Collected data
++++++++++++++++++++

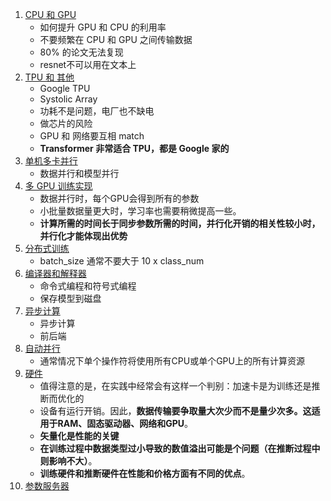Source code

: 1. [CPU 和 GPU](1.CPU和GPU.ipynb)
    - 如何提升 GPU 和 CPU 的利用率
    - 不要频繁在 CPU 和 GPU 之间传输数据
    - 80% 的论文无法复现
    - resnet不可以用在文本上
2. [TPU 和 其他](2.TPU和其他.ipynb)
    - Google TPU
    - Systolic Array
    - 功耗不是问题，电厂也不缺电
    - 做芯片的风险
    - GPU 和 网络要互相 match
    - **Transformer 非常适合 TPU，都是 Google 家的**
3. [单机多卡并行](3.单机多卡并行.ipynb)
    - 数据并行和模型并行
4. [多 GPU 训练实现](4.多GPU训练实现.ipynb)
    - 数据并行时，每个GPU会得到所有的参数
    - 小批量数据量更大时，学习率也需要稍微提高一些。
    - **计算所需的时间长于同步参数所需的时间，并行化开销的相关性较小时，并行化才能体现出优势**
5. [分布式训练](5.分布式训练.ipynb)
    - batch_size 通常不要大于 10 x class_num
6. [编译器和解释器](6.编译器和解释器.ipynb)
    - 命令式编程和符号式编程
    - 保存模型到磁盘
7. [异步计算](7.异步计算.ipynb)
    - 异步计算
    - 前后端
8. [自动并行](8.自动并行.ipynb)
    - 通常情况下单个操作符将使用所有CPU或单个GPU上的所有计算资源
9. [硬件](9.硬件.ipynb)
    - 值得注意的是，在实践中经常会有这样一个判别：加速卡是为训练还是推断而优化的
    - 设备有运行开销。因此，**数据传输要争取量大次少而不是量少次多。这适用于RAM、固态驱动器、网络和GPU**。
    - **矢量化是性能的关键**
    - **在训练过程中数据类型过小导致的数值溢出可能是个问题（在推断过程中则影响不大）**。
    - **训练硬件和推断硬件在性能和价格方面有不同的优点**。
10. [参数服务器](10.参数服务器.ipynb)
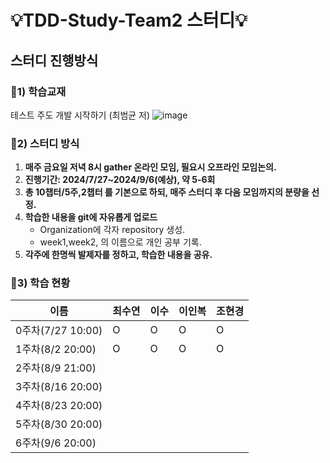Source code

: # 💡TDD-Study-Team2 스터디💡 

## 스터디 진행방식

### 📌1) 학습교재
테스트 주도 개발 시작하기 (최범균 저)
![image](https://github.com/user-attachments/assets/66e0dcd7-1c8c-4bd2-87b2-4f8cd488a0b2)

### 📌2) 스터디 방식
1. **매주 금요일 저녁 8시 gather 온라인 모임, 필요시 오프라인 모임논의.**
2. **진행기간: 2024/7/27~2024/9/6(예상), 약 5-6회** 
3. **총 10챕터/5주,2챕터 를 기본으로 하되, 매주 스터디 후 다음 모임까지의 분량을 선정.**
4. **학습한 내용을 git에 자유롭게 업로드**
   - Organization에 각자 repository 생성.
   - week1,week2, 의 이름으로 개인 공부 기록.
5. **각주에 한명씩 발제자를 정하고, 학습한 내용을 공유.**
   
### 📌3) 학습 현황

|이름|최수연|이수|이인복|조현경|
|---------------------|---|---|---|---|
|0주차(7/27 10:00)|O|O|O|O|
|1주차(8/2 20:00)|O|O|O|O|
|2주차(8/9 21:00)|||||
|3주차(8/16 20:00)|||||
|4주차(8/23 20:00)|||||
|5주차(8/30 20:00)|||||
|6주차(9/6 20:00)|||||
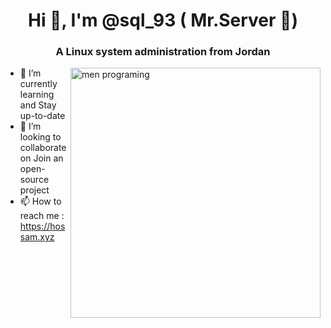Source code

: <h1 align="center">Hi 👋, I'm @sql_93 ( Mr.Server 🐧)</h1>
<h3 align="center">A Linux system administration from Jordan</h3>
<img src="https://c.tenor.com/NOYF3f82b_gAAAAC/programmer.gif" alt="men programing" width="400" align="right" >

- 🌱 I’m currently learning and Stay up-to-date
- 💞️ I’m looking to collaborate on Join an open-source project
- 📫 How to reach me : https://hossam.xyz


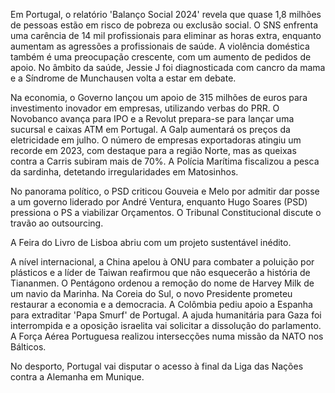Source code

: Em Portugal, o relatório 'Balanço Social 2024' revela que quase 1,8 milhões de pessoas estão em risco de pobreza ou exclusão social. O SNS enfrenta uma carência de 14 mil profissionais para eliminar as horas extra, enquanto aumentam as agressões a profissionais de saúde. A violência doméstica também é uma preocupação crescente, com um aumento de pedidos de apoio. No âmbito da saúde, Jessie J foi diagnosticada com cancro da mama e a Síndrome de Munchausen volta a estar em debate.

Na economia, o Governo lançou um apoio de 315 milhões de euros para investimento inovador em empresas, utilizando verbas do PRR. O Novobanco avança para IPO e a Revolut prepara-se para lançar uma sucursal e caixas ATM em Portugal. A Galp aumentará os preços da eletricidade em julho. O número de empresas exportadoras atingiu um recorde em 2023, com destaque para a região Norte, mas as queixas contra a Carris subiram mais de 70%. A Polícia Marítima fiscalizou a pesca da sardinha, detetando irregularidades em Matosinhos.

No panorama político, o PSD criticou Gouveia e Melo por admitir dar posse a um governo liderado por André Ventura, enquanto Hugo Soares (PSD) pressiona o PS a viabilizar Orçamentos. O Tribunal Constitucional discute o travão ao outsourcing.

A Feira do Livro de Lisboa abriu com um projeto sustentável inédito.

A nível internacional, a China apelou à ONU para combater a poluição por plásticos e a líder de Taiwan reafirmou que não esquecerão a história de Tiananmen. O Pentágono ordenou a remoção do nome de Harvey Milk de um navio da Marinha. Na Coreia do Sul, o novo Presidente prometeu restaurar a economia e a democracia. A Colômbia pediu apoio a Espanha para extraditar 'Papa Smurf' de Portugal. A ajuda humanitária para Gaza foi interrompida e a oposição israelita vai solicitar a dissolução do parlamento. A Força Aérea Portuguesa realizou intersecções numa missão da NATO nos Bálticos.

No desporto, Portugal vai disputar o acesso à final da Liga das Nações contra a Alemanha em Munique.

++++++++++++++++++++

What is being asked
Every record above should be written out again exactly; the pictures stay out of the copy.

Answer for this exercise
Source code

: 1. [CPU 和 GPU](1.CPU和GPU.ipynb)
    - 如何提升 GPU 和 CPU 的利用率
    - 不要频繁在 CPU 和 GPU 之间传输数据
    - 80% 的论文无法复现
    - resnet不可以用在文本上
2. [TPU 和 其他](2.TPU和其他.ipynb)
    - Google TPU
    - Systolic Array
    - 功耗不是问题，电厂也不缺电
    - 做芯片的风险
    - GPU 和 网络要互相 match
    - **Transformer 非常适合 TPU，都是 Google 家的**
3. [单机多卡并行](3.单机多卡并行.ipynb)
    - 数据并行和模型并行
4. [多 GPU 训练实现](4.多GPU训练实现.ipynb)
    - 数据并行时，每个GPU会得到所有的参数
    - 小批量数据量更大时，学习率也需要稍微提高一些。
    - **计算所需的时间长于同步参数所需的时间，并行化开销的相关性较小时，并行化才能体现出优势**
5. [分布式训练](5.分布式训练.ipynb)
    - batch_size 通常不要大于 10 x class_num
6. [编译器和解释器](6.编译器和解释器.ipynb)
    - 命令式编程和符号式编程
    - 保存模型到磁盘
7. [异步计算](7.异步计算.ipynb)
    - 异步计算
    - 前后端
8. [自动并行](8.自动并行.ipynb)
    - 通常情况下单个操作符将使用所有CPU或单个GPU上的所有计算资源
9. [硬件](9.硬件.ipynb)
    - 值得注意的是，在实践中经常会有这样一个判别：加速卡是为训练还是推断而优化的
    - 设备有运行开销。因此，**数据传输要争取量大次少而不是量少次多。这适用于RAM、固态驱动器、网络和GPU**。
    - **矢量化是性能的关键**
    - **在训练过程中数据类型过小导致的数值溢出可能是个问题（在推断过程中则影响不大）**。
    - **训练硬件和推断硬件在性能和价格方面有不同的优点**。
10. [参数服务器](10.参数服务器.ipynb)
Source code

: # 💡TDD-Study-Team2 스터디💡 

## 스터디 진행방식

### 📌1) 학습교재
테스트 주도 개발 시작하기 (최범균 저)
![image](https://github.com/user-attachments/assets/66e0dcd7-1c8c-4bd2-87b2-4f8cd488a0b2)

### 📌2) 스터디 방식
1. **매주 금요일 저녁 8시 gather 온라인 모임, 필요시 오프라인 모임논의.**
2. **진행기간: 2024/7/27~2024/9/6(예상), 약 5-6회** 
3. **총 10챕터/5주,2챕터 를 기본으로 하되, 매주 스터디 후 다음 모임까지의 분량을 선정.**
4. **학습한 내용을 git에 자유롭게 업로드**
   - Organization에 각자 repository 생성.
   - week1,week2, 의 이름으로 개인 공부 기록.
5. **각주에 한명씩 발제자를 정하고, 학습한 내용을 공유.**
   
### 📌3) 학습 현황

|이름|최수연|이수|이인복|조현경|
|---------------------|---|---|---|---|
|0주차(7/27 10:00)|O|O|O|O|
|1주차(8/2 20:00)|O|O|O|O|
|2주차(8/9 21:00)|||||
|3주차(8/16 20:00)|||||
|4주차(8/23 20:00)|||||
|5주차(8/30 20:00)|||||
|6주차(9/6 20:00)|||||
Source code

: <h1 align="center">Hi 👋, I'm @sql_93 ( Mr.Server 🐧)</h1>
<h3 align="center">A Linux system administration from Jordan</h3>
<img src="https://c.tenor.com/NOYF3f82b_gAAAAC/programmer.gif" alt="men programing" width="400" align="right" >

- 🌱 I’m currently learning and Stay up-to-date
- 💞️ I’m looking to collaborate on Join an open-source project
- 📫 How to reach me : https://hossam.xyz


Source code

: Em Portugal, o relatório 'Balanço Social 2024' revela que quase 1,8 milhões de pessoas estão em risco de pobreza ou exclusão social. O SNS enfrenta uma carência de 14 mil profissionais para eliminar as horas extra, enquanto aumentam as agressões a profissionais de saúde. A violência doméstica também é uma preocupação crescente, com um aumento de pedidos de apoio. No âmbito da saúde, Jessie J foi diagnosticada com cancro da mama e a Síndrome de Munchausen volta a estar em debate.

Na economia, o Governo lançou um apoio de 315 milhões de euros para investimento inovador em empresas, utilizando verbas do PRR. O Novobanco avança para IPO e a Revolut prepara-se para lançar uma sucursal e caixas ATM em Portugal. A Galp aumentará os preços da eletricidade em julho. O número de empresas exportadoras atingiu um recorde em 2023, com destaque para a região Norte, mas as queixas contra a Carris subiram mais de 70%. A Polícia Marítima fiscalizou a pesca da sardinha, detetando irregularidades em Matosinhos.

No panorama político, o PSD criticou Gouveia e Melo por admitir dar posse a um governo liderado por André Ventura, enquanto Hugo Soares (PSD) pressiona o PS a viabilizar Orçamentos. O Tribunal Constitucional discute o travão ao outsourcing.

A Feira do Livro de Lisboa abriu com um projeto sustentável inédito.

A nível internacional, a China apelou à ONU para combater a poluição por plásticos e a líder de Taiwan reafirmou que não esquecerão a história de Tiananmen. O Pentágono ordenou a remoção do nome de Harvey Milk de um navio da Marinha. Na Coreia do Sul, o novo Presidente prometeu restaurar a economia e a democracia. A Colômbia pediu apoio a Espanha para extraditar 'Papa Smurf' de Portugal. A ajuda humanitária para Gaza foi interrompida e a oposição israelita vai solicitar a dissolução do parlamento. A Força Aérea Portuguesa realizou intersecções numa missão da NATO nos Bálticos.

No desporto, Portugal vai disputar o acesso à final da Liga das Nações contra a Alemanha em Munique.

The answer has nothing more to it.